I know character death is something I talk about a lot, because I do not like the things this trend says about our current culture. We don’t explore violence; instead, we revel in the idea that we can stomach it, and thus simply express that violence is a normal fact of life that real men/winners/survivors (choose favourite option) can deal with while the rest of us losers cannot. For obvious reasons, I think that in the present time, internalising that violence is a normal fact of life and not something to be fought and rejected seems like the worst possible option to me. We don’t need to ‘stomach’ violence. We need to end it. I think people who get the luxury of watching TV from the depth of their couch could at least try to remember that.
Now, the people in charge of The Walking Dead apparently realised that random character death was getting a little tiresome, what with this technique being all over the place on television these days. So they took it one step further and… BOOM! They killed two characters! Including one fan favourite from the first season! I can’t believed they dared! All taboos are broken, oh-my-god-what-is-happening!
All sarcasm aside, here’s another big problem I have with that type of particularly shocking moments on TV: they put the viewer in a bind. You can’t possibly say you enjoyed it (although it would be a rather funny article to read). But you can’t use it to disparage the episode either, because then, your opinion is automatically worthless: either you’re speaking from hurt feelings because you liked that character and you’re sad to see them go (in which case, you have no critical sense), or you’re dismissing the violence as gratuitous and tasteless and will get sniggered at (what are you, a seventy-year-old church-going grandmother?).
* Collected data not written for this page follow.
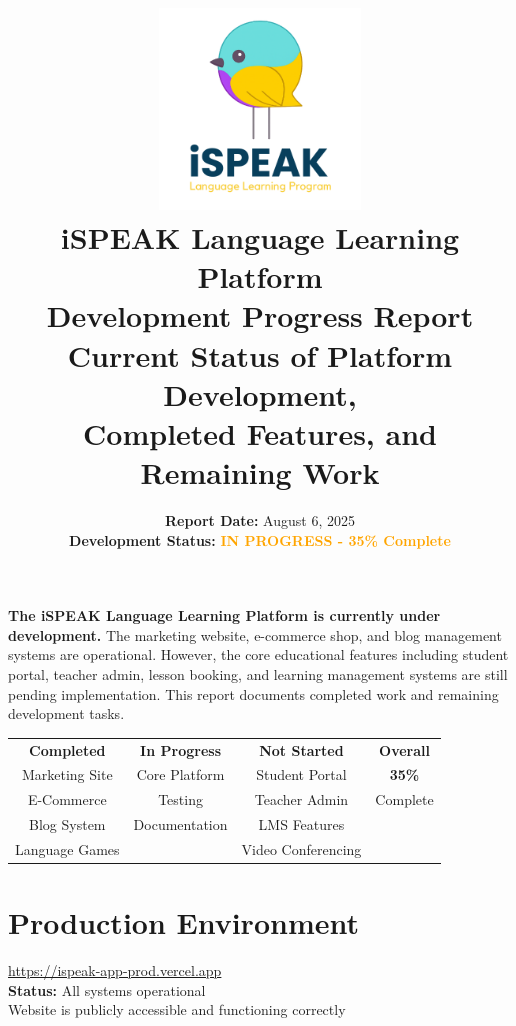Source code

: \documentclass[11pt,a4paper]{article}
\title{
    \vspace{-2cm}
    \includegraphics[width=0.4\textwidth]{public/images/logos/ispeak-logo-with-text.png}\\
    \vspace{1cm}
    {\Huge\textbf{iSPEAK Language Learning Platform}}\\
    \vspace{0.5cm}
    {\Large\textbf{Development Progress Report}}\\
    \vspace{0.5cm}
    \large{Current Status of Platform Development,\\Completed Features, and Remaining Work}
}
\author{
    \textbf{Report Date:} August 6, 2025\\
    \textbf{Development Status:} \colorbox{yellow!30}{\textcolor{orange}{\textbf{IN PROGRESS - 35\% Complete}}}
}
\date{}
\begin{document}
\maketitle
\thispagestyle{empty}

\begin{tcolorbox}[colback=ispeak-purple!10, colframe=ispeak-purple, title=\textbf{EXECUTIVE SUMMARY}]
\textbf{The iSPEAK Language Learning Platform is currently under development.} The marketing website, e-commerce shop, and blog management systems are operational. However, the core educational features including student portal, teacher admin, lesson booking, and learning management systems are still pending implementation. This report documents completed work and remaining development tasks.
\end{tcolorbox}

\vspace{0.5cm}

\begin{center}
\begin{tabular}{|c|c|c|c|}
\hline
\rowcolor{header-bg!10}
\textbf{Completed} & \textbf{In Progress} & \textbf{Not Started} & \textbf{Overall} \\
Marketing Site & Core Platform & Student Portal & \textbf{35\%} \\
E-Commerce & Testing & Teacher Admin & Complete \\
Blog System & Documentation & LMS Features & \\
Language Games & & Video Conferencing & \\
\hline
\end{tabular}
\end{center}

\newpage

\tableofcontents
\newpage

\section{Production Environment}

\begin{tcolorbox}[colback=ispeak-teal!10, colframe=ispeak-teal, title=\textbf{Live Website URL}]
\centering
\Large{\url{https://ispeak-app-prod.vercel.app}}\\
\vspace{0.3cm}
\textbf{Status:} All systems operational\\
Website is publicly accessible and functioning correctly
\end{tcolorbox}
\end{document}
The one correct thing to say is: I’m shattered, I’m grieving, but this means that the show is able to give me such a strong emotional response and I’m so grateful and impressed (unless it’s a strong female character and you’re running a feminist media–but then you’ll complain about the particulars of who died, not the death itself).
As far as I’m concerned, making viewers feel a strong emotional response from seeing a favourite character die is 1. not art (here’s the recipe: introduce character, momentarily do your actual job as an artist by making viewers care for them, kill character without bothering to wrap up their arc in a satisfying way), 2. not particularly interesting since the emotional response is always the same, 3. I don’t know, abusive? Seriously, the only reson we keep inflicting that on ourselves is that we’d sound like wussies if we admitted we don’t in fact enjoy it. It’s like children in the playground pretending they’re just thrilled to do something painful or disgusting because they don’t want to give up before the other does. I understand that sometimes, art is not something you enjoy. I understand it may be necessary to hurt your audience because there is no easy or pleasant way to put what you have to say. But if the message is not worth it (and I think it’s not), if the way to present it is always the same, and if we don’t even get to fucking enjoy ourselves, then why are we still doing it? I mean, we’ve accepted TV shows as a valid art form, so why keep doing this thing where we pretend we like what they do to us just so the other children in the playground won’t call us wimps?
I won’t go back to watching The Walking Dead, or any other show with a similar philosophy. However, if you find a show that manages to create a suspenseful, emotional rollercoaster without getting anyone killed or otherwise resorting to basic tragedy, I’d love to know.